Procédure devant la Cour :
Par une requête, enregistrée le 12 janvier 2021, M. A..., représenté par Me Perrot, demande à la Cour :
1°) d'annuler ce jugement ;
2°) d'annuler l'arrêté du 3 décembre 2020 du préfet des Bouches-du-Rhône ;
3°) de mettre à la charge de l'Etat une somme de 1 500 euros au titre de l'article L. 761-1 du code de justice administrative au profit de Me Perrot, sous réserve que celui-ci renonce à percevoir la somme allouée par l'Etat au titre de l'aide juridictionnelle, en application des dispositions de l'article 37 de la loi n° 91-647 du 10 juillet 1991.

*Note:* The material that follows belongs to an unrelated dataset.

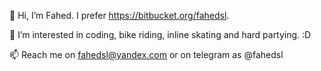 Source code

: 👋	Hi, I’m Fahed. I prefer https://bitbucket.org/fahedsl.

👀	I’m interested in coding, bike riding, inline skating and hard partying. :D
	
📫	Reach me on fahedsl@yandex.com or on telegram as @fahedsl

Il soutient que l'arrêté querellé a été pris en violation des droits de la défense et de son droit d'être entendu, en méconnaissance des stipulations des articles 47 et 48 de la charte des droits fondamentaux de l'Union européenne et de l'article L. 122-1 du code des relations entre le public et l'administration ; il a disposé d'un délai trop court de trois heures pour formuler des observations ; le préfet des Bouches-du-Rhône produit une pièce n° 3 datée du 2 décembre 2020 mais notifiée le 3 décembre ; l'arrêté du 2 décembre 2020 ne fait pas référence à une notice de renseignements administratifs établie conformément aux dispositions précitées ; à la date de l'arrêté querellé, aucun fonctionnaire ne l'avait rencontré pour l'informer de ses droits en application des articles L. 121-1, L. 121-2, L. 122-1 et L. 122-2 du code des relations entre le public et l'administration.
La procédure a été communiquée au préfet des Bouches-du-Rhône qui n'a pas produit de mémoire.

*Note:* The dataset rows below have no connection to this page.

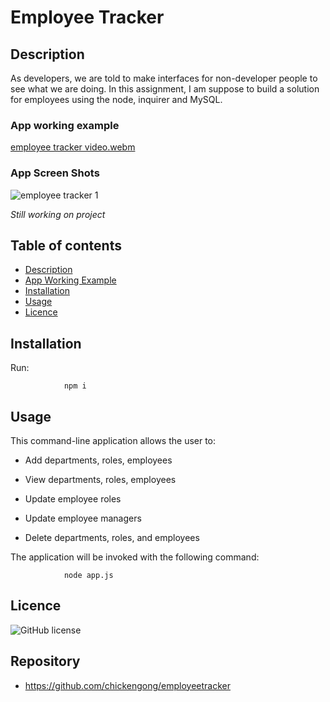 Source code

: #  Employee Tracker

## Description 
As developers, we are told to make interfaces for non-developer people to see what we are doing. In this assignment, I am suppose to build
a solution for employees using the node, inquirer and MySQL. 

### App working example
[employee tracker video.webm](https://user-images.githubusercontent.com/108504537/198173941-70b2f406-a829-43d5-8b7a-d0f7134bdc67.webm)



### App Screen Shots

![employee tracker 1](https://user-images.githubusercontent.com/108504537/198173951-6be782aa-87f8-4667-ade6-0a613c4fc824.jpg)

*Still working on project*

## Table of contents

- [Description](#Description)
- [App Working Example](#Description)
- [Installation](#Installation)
- [Usage](#Usage)
- [Licence](#Licence)

## Installation
Run:

                npm i

## Usage

This command-line application allows the user to:

  * Add departments, roles, employees

  * View departments, roles, employees

  * Update employee roles

  * Update employee managers

  * Delete departments, roles, and employees

The application will be invoked with the following command:

                node app.js

## Licence

![GitHub license](https://img.shields.io/badge/license-MIT-blue.svg)

## Repository


- https://github.com/chickengong/employeetracker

Le 15 février 2022, M. A..., représenté par Me Perrot, a présenté un mémoire qui n'a pas été communiqué.
Par une décision du 3 septembre 2021, le bureau d'aide juridictionnelle près le tribunal judiciaire de Marseille a rejeté la demande d'aide juridictionnelle présentée par M. A....
Vu les autres pièces du dossier.
Vu :
- la charte sociale européenne révisée faite à Strasbourg le 3 mai 1996, publiée par le décret n° 2000-110 du 4 février 2000 ;
- la loi n° 91-647 du 10 juillet 1991 relative à l'aide juridique ;
- le décret n° 91-1266 du 19 décembre 1991 portant application de la loi n° 91-647 du 10 juillet 1991 relative à l'aide juridique ;
- le code des relations entre le public et l'administration ;
- le code de l'entrée et du séjour des étrangers et du droit d'asile ;
- le code de justice administrative.
Le président de la formation de jugement a dispensé le rapporteur public, sur sa proposition, de prononcer des conclusions à l'audience.

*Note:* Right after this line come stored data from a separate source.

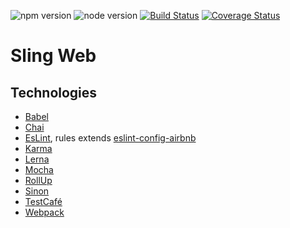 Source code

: ![npm version][npm-badge]
![node version][node-badge]
[![Build Status][build-status]][travis-url]
[![Coverage Status][coverage-status]][coveralls-url]

# Sling Web

## Technologies
  - [Babel](https://babeljs.io/)
  - [Chai](https://www.chaijs.com/)
  - [EsLint](https://eslint.org/), rules extends [eslint-config-airbnb](https://www.npmjs.com/package/eslint-config-airbnb)
  - [Karma](https://karma-runner.github.io)
  - [Lerna](https://lernajs.io/)
  - [Mocha](https://mochajs.org/)
  - [RollUp](https://rollupjs.org/guide/en)
  - [Sinon](https://sinonjs.org/)
  - [TestCafé](http://devexpress.github.io/testcafe/)
  - [Webpack](https://webpack.js.org/)

[node-badge]: https://img.shields.io/badge/node%20version-8.x.x-brightgreen.svg
[npm-badge]: https://img.shields.io/badge/npm%20version-6.x.x-blue.svg
[build-status]: https://travis-ci.org/stone-payments/sling-web-framework.svg?branch=master
[coverage-status]: https://coveralls.io/repos/github/stone-payments/sling-web-framework/badge.svg?branch=master
[travis-url]: https://travis-ci.org/stone-payments/sling-web-framework
[coveralls-url]: https://coveralls.io/github/stone-payments/sling-web-framework
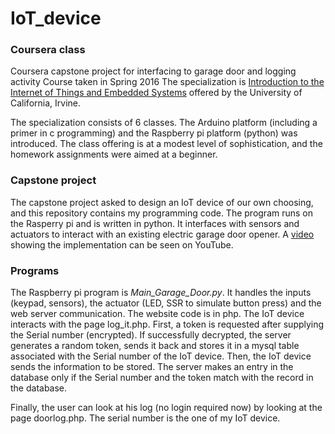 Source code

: # IoT_device
### Coursera class
Coursera capstone project for interfacing to garage door and logging activity
Course taken in Spring 2016
The specialization is [Introduction to the Internet of Things and Embedded Systems] offered by the University of California, Irvine.

The specialization consists of 6 classes. The Arduino platform (including a primer in c programming) and the Raspberry pi platform (python) was introduced.
The class offering is at a modest level of sophistication, and the homework assignments were aimed at a beginner. 
### Capstone project
The capstone project asked to design an IoT device of our own choosing, and this repository contains my programming code. The program runs on the Rasperry pi and is written in python. It interfaces with sensors and actuators to interact with an existing electric garage door opener. A [video] showing the implementation can be seen on YouTube.

### Programs
The Raspberry pi program is *Main_Garage_Door.py*. It handles the inputs (keypad, sensors), the actuator (LED, SSR to simulate button press) and the web server communication.
The website code is in php. The IoT device interacts with the page log_it.php. First, a token is requested after supplying the Serial number (encrypted). If successfully decrypted, the server generates a random token, sends it back and stores it in a mysql table associated with the Serial number of the IoT device. Then, the IoT device sends the information to be stored. The server makes an entry in the database only if the Serial number and the token match with the record in the database. 

Finally, the user can look at his log (no login required now) by looking at the page doorlog.php. The serial number is the one of my IoT device.



[Introduction to the Internet of Things and Embedded Systems]: <https://www.coursera.org/learn/iot>
 [video]:<https://www.youtube.com/watch?v=A8CVJ2s7bAk>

Les parties ont été régulièrement averties du jour de l'audience.
Ont été entendus au cours de l'audience publique :
- le rapport de M. C... Taormina, rapporteur,
- et les observations de Me Perrot pour M. A....
Considérant ce qui suit :
1. M. A... relève appel du jugement en date du 11 décembre 2020 par lequel le tribunal administratif de Nîmes a rejeté sa requête tendant à l'annulation de l'arrêté du 3 décembre 2020 par lequel le préfet des Bouches-du-Rhône l'a obligé à quitter le territoire français sans délai et a prononcé à son encontre une interdiction de retour sur le territoire français d'une durée de trois ans.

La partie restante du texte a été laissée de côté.